Results of the study were released Thursday at the Greater Jackson Partnership by the Mississippi Economic Council and Move Mississippi Forward.

MEC is the state’s chamber of commerce and Move Mississippi Forward is a group created at least in part to promote the automotive industry while opposing unionization of the industry. The report was released against the backdrop of the planned vote later this summer on whether to unionize Nissan in Canton, the state’s largest automaker.

Regardless of whether unionization will be good or bad for the industry, the report highlighted the positive impact of the automotive sector on the state’s economy.

“The results unequivocally show that the automotive industry is a powerful economic force in Mississippi, ”Domenico “Misso” Parisi, executive director of the National Strategic Planning & Analysis Research Center, said in a news release.
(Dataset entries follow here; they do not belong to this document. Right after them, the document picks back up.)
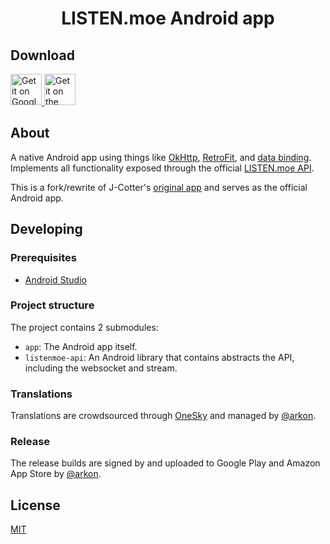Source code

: <h1 align="center">LISTEN.moe Android app</h1>

## Download

<a href="https://play.google.com/store/apps/details?id=me.echeung.moemoekyun">
  <img height="50" alt="Get it on Google Play"
       src="https://play.google.com/intl/en_us/badges/images/apps/en-play-badge.png" />
</a>

<a href="https://www.amazon.com/gp/product/B075VJFSTL/ref=mas_pm_listen_moe">
  <img height="50" alt="Get it on the Amazon app store"
       src="https://images-na.ssl-images-amazon.com/images/G/01/mobile-apps/devportal2/res/images/amazon-underground-app-us-white.png" />
</a>


## About

A native Android app using things like [OkHttp](http://square.github.io/okhttp/), [RetroFit](http://square.github.io/retrofit/), and [data binding](https://developer.android.com/topic/libraries/data-binding/index.html). Implements all functionality exposed through the official [LISTEN.moe API](https://listen-moe.github.io/documentation/).

This is a fork/rewrite of J-Cotter's [original app](https://play.google.com/store/apps/details?id=jcotter.listenmoe) and serves as the official Android app.


## Developing

### Prerequisites

- [Android Studio](https://developer.android.com/studio/index.html)

### Project structure

The project contains 2 submodules:
- `app`: The Android app itself.
- `listenmoe-api`: An Android library that contains abstracts the API, including the websocket and stream.

### Translations

Translations are crowdsourced through [OneSky](https://osfmofb.oneskyapp.com/collaboration/project?id=271507) and managed by [@arkon](https://github.com/arkon/).

### Release

The release builds are signed by and uploaded to Google Play and Amazon App Store by [@arkon](https://github.com/arkon/).


## License

[MIT](https://github.com/LISTEN-moe/android-app/blob/master/LICENSE)
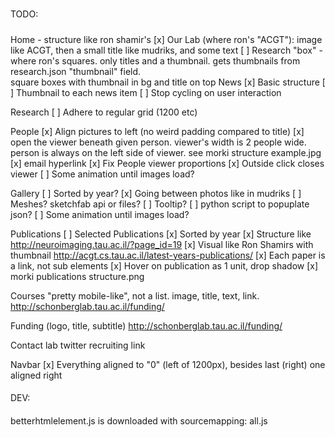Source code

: #####
TODO:
#####

Home - structure like ron shamir's
    [x] Our Lab (where ron's "ACGT"): image like ACGT, then a small title like mudriks, and some text
    [ ] Research "box" - where ron's squares. only titles and a thumbnail. gets thumbnails from research.json "thumbnail" field.  
        square boxes with thumbnail in bg and title on top
    News
        [x] Basic structure
        [ ] Thumbnail to each news item
        [ ] Stop cycling on user interaction

Research
    [ ] Adhere to regular grid (1200 etc)
    
People
    [x] Align pictures to left (no weird padding compared to title)
    [x] open the viewer beneath given person. viewer's width is 2 people wide.
            person is always on the left side of viewer. see morki structure example.jpg
    [x] email hyperlink
    [x] Fix People viewer proportions
    [x] Outside click closes viewer
    [ ] Some animation until images load?

Gallery
    [ ] Sorted by year?
    [x] Going between photos like in mudriks
    [ ] Meshes? sketchfab api or files?
    [ ] Tooltip?
    [ ] python script to popuplate json?
    [ ] Some animation until images load?
    
Publications
    [ ] Selected Publications
    [x] Sorted by year
    [x] Structure like http://neuroimaging.tau.ac.il/?page_id=19 
    [x] Visual like Ron Shamirs with thumbnail http://acgt.cs.tau.ac.il/latest-years-publications/
    [x] Each paper is a link, not sub elements
    [x] Hover on publication as 1 unit, drop shadow
    [x] morki publications structure.png
    
Courses
    "pretty mobile-like", not a list. image, title, text, link. http://schonberglab.tau.ac.il/funding/


Funding
    (logo, title, subtitle) http://schonberglab.tau.ac.il/funding/


Contact
    lab twitter
    recruiting link


Navbar
    [x] Everything aligned to "0" (left of 1200px), besides last (right) one aligned right    
####
DEV:
####
betterhtmlelement.js is downloaded with sourcemapping: all.js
Mississippi’s automotive sector is anchored by the Nissan plant in Canton and the Toyota plant at Blue Springs in Northeast Mississippi. While the placement of Nissan in central Mississippi in the early 2000s is cited as key to making the state a competitor in the so-called southern auto corridor, Toyota, which opened in 2011 and now employs 2,000, is a key to the economic engine of Northeast Mississippi.

The auto industry also includes suppliers such as Cooper Tire in Tupelo and Yokohama Tire in West Point. According to the study, 32 Mississippi counties have facilities that manufacture parts for the automotive industry, including Lee, Tishomingo, Itawamba, Monroe, Pontotoc, Union, Marshall, Benton, Clay and Oktibbeha counties in Northeast Mississippi.

According to the study, the industry:

• Accounts for $5.7 billion of the state’s total gross domestic product of $90 billion.

• Provides average yearly earnings of $50,510 compared to the overall Mississippi average of $37,642.

• Accounts for an estimated additional $568 million in local and state tax revenue.

• Creates two jobs in other sectors for every automotive job.

Dolphus Weary, co-chair of Move Mississippi and one of the leaders of Mission Mississippi, a racial reconciliation group, said he supports the right of the Nissan employees to vote on whether to unionize, but said he believes the industry is making strides and helping improve the economy of the state with no union.

“It has changed our state for the better,” Weary said.

Supporters of a union say one is needed to improve the working conditions at Nissan.